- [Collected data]
□ □ □ □ □ □ □

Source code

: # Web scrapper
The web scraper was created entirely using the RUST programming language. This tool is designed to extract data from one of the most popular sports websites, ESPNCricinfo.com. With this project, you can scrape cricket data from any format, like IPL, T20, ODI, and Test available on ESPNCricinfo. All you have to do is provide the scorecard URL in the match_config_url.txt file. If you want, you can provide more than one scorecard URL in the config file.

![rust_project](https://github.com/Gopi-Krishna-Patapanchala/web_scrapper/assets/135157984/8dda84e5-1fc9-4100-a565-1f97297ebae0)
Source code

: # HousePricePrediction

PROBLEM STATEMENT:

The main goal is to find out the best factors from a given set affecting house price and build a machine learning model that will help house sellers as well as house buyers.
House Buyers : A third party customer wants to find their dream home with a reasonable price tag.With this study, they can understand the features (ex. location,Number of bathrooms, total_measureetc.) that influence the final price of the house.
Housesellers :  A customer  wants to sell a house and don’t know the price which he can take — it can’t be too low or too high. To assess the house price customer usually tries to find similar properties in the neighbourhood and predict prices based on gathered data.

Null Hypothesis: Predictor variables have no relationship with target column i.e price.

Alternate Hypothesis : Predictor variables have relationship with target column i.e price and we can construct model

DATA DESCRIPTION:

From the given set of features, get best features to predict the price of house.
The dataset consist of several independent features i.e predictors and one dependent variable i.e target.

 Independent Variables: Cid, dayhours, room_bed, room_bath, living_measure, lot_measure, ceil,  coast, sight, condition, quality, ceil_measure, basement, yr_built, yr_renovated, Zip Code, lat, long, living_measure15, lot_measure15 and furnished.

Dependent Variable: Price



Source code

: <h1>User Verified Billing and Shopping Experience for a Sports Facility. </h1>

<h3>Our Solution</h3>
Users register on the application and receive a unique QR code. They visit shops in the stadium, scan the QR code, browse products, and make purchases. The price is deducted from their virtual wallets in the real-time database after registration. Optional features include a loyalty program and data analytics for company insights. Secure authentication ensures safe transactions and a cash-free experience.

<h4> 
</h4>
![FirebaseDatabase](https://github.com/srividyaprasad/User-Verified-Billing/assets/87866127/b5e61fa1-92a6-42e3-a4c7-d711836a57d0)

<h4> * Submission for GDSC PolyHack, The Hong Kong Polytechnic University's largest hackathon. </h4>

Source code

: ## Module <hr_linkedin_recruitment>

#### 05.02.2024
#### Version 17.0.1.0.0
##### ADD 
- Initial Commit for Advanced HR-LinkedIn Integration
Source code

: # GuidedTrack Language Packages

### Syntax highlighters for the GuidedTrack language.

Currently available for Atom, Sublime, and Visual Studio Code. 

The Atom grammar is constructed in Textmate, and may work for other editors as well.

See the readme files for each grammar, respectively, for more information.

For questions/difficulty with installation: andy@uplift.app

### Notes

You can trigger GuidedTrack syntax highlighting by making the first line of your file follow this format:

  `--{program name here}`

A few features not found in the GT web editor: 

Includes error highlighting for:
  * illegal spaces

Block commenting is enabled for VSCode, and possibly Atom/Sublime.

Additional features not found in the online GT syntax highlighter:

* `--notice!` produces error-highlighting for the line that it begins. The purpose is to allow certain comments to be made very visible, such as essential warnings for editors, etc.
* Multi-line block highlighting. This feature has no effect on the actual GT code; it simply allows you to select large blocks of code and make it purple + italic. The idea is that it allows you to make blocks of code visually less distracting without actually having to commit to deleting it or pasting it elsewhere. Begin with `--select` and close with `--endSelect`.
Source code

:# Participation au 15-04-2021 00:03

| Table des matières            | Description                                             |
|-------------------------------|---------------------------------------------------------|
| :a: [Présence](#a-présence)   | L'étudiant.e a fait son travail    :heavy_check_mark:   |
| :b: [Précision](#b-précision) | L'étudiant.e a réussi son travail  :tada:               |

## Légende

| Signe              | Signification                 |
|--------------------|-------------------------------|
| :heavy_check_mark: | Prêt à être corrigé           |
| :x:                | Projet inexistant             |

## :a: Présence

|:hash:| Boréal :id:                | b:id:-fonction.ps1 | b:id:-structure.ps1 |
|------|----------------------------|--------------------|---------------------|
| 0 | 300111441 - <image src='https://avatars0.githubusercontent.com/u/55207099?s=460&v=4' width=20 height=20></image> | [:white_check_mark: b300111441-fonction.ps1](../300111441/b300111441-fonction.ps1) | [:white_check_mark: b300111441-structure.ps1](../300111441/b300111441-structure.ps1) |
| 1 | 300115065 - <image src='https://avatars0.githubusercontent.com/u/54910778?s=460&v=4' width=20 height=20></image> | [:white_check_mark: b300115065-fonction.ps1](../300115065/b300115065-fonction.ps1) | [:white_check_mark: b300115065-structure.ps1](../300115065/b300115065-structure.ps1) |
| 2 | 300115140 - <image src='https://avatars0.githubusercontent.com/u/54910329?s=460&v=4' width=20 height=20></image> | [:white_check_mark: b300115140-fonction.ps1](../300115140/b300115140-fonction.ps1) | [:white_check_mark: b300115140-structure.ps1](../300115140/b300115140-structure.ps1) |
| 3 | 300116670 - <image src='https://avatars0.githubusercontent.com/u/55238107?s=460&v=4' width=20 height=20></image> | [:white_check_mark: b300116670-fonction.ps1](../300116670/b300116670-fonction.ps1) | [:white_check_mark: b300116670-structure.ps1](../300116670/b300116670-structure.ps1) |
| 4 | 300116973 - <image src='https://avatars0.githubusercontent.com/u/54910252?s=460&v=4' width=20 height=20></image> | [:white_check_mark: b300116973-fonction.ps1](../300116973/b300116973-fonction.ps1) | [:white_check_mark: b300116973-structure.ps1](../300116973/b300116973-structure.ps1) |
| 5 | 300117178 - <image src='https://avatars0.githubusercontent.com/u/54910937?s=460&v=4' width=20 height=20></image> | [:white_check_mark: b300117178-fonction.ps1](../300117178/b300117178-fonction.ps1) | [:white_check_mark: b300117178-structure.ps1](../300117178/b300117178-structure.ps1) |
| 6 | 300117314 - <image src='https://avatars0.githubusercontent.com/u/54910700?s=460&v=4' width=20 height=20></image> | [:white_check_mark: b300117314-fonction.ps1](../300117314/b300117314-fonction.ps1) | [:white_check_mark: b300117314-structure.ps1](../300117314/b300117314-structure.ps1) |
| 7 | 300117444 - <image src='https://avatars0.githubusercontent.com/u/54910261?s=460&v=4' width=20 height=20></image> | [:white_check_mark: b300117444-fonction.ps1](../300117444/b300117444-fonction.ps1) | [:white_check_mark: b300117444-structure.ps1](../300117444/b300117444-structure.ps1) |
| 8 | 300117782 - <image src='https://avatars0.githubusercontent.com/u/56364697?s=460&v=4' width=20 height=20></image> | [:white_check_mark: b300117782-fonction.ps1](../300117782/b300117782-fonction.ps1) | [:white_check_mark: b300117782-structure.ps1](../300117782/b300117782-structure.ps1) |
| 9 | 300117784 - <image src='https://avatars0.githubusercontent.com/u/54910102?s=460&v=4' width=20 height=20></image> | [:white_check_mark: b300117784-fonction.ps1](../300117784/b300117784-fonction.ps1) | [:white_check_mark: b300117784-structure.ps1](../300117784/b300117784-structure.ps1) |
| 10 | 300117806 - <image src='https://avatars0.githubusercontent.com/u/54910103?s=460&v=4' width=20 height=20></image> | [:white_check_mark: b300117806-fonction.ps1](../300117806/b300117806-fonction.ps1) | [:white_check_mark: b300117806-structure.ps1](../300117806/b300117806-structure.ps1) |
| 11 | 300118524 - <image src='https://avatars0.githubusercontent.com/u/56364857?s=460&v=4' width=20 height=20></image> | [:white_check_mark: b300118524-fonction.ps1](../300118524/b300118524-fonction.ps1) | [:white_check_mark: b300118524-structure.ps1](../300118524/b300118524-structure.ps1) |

□ □ □ □ □ □ □

- [Your task]
Set down each line exactly as it appears, starting at the top of the data and ending at the line containing "Null Hypothesis: Predictor", and include no other lines.

- [Result of this exercise]
Source code

: # Web scrapper
The web scraper was created entirely using the RUST programming language. This tool is designed to extract data from one of the most popular sports websites, ESPNCricinfo.com. With this project, you can scrape cricket data from any format, like IPL, T20, ODI, and Test available on ESPNCricinfo. All you have to do is provide the scorecard URL in the match_config_url.txt file. If you want, you can provide more than one scorecard URL in the config file.

![rust_project](https://github.com/Gopi-Krishna-Patapanchala/web_scrapper/assets/135157984/8dda84e5-1fc9-4100-a565-1f97297ebae0)
Source code

: # HousePricePrediction

PROBLEM STATEMENT:

The main goal is to find out the best factors from a given set affecting house price and build a machine learning model that will help house sellers as well as house buyers.
House Buyers : A third party customer wants to find their dream home with a reasonable price tag.With this study, they can understand the features (ex. location,Number of bathrooms, total_measureetc.) that influence the final price of the house.
Housesellers :  A customer  wants to sell a house and don’t know the price which he can take — it can’t be too low or too high. To assess the house price customer usually tries to find similar properties in the neighbourhood and predict prices based on gathered data.

Null Hypothesis: Predictor variables have no relationship with target column i.e price.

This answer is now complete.